Please quote exactly the lines below from the line containing "1) Adicione a pasta Teste em: C:\wamp64\www" to the line containing "Contato/Whatsapp (73) 98149-6031", both lines included, and nothing else.

[Plain-text document sources]

+--

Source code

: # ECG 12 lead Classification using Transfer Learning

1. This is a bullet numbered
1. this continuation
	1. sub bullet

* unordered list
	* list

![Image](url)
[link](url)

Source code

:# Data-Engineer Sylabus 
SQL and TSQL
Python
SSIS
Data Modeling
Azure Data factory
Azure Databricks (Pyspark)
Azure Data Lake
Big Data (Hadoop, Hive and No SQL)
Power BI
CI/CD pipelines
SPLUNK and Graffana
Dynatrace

+--

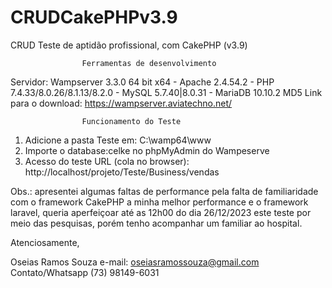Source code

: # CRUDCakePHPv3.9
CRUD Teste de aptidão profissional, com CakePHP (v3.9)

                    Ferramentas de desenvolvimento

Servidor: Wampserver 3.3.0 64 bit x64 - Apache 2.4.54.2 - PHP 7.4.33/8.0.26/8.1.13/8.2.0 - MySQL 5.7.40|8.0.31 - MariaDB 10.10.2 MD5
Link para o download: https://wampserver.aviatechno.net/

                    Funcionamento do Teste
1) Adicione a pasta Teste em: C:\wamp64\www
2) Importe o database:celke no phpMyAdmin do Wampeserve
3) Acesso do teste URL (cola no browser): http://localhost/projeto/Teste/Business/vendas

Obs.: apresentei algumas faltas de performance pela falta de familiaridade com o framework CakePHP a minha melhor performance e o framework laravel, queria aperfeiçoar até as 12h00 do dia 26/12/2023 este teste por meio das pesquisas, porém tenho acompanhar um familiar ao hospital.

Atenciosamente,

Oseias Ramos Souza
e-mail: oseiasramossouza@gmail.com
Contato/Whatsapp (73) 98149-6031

+--

YOUR RESPONSE —
1) Adicione a pasta Teste em: C:\wamp64\www
2) Importe o database:celke no phpMyAdmin do Wampeserve
3) Acesso do teste URL (cola no browser): http://localhost/projeto/Teste/Business/vendas

Obs.: apresentei algumas faltas de performance pela falta de familiaridade com o framework CakePHP a minha melhor performance e o framework laravel, queria aperfeiçoar até as 12h00 do dia 26/12/2023 este teste por meio das pesquisas, porém tenho acompanhar um familiar ao hospital.

Atenciosamente,

Oseias Ramos Souza
e-mail: oseiasramossouza@gmail.com
Contato/Whatsapp (73) 98149-6031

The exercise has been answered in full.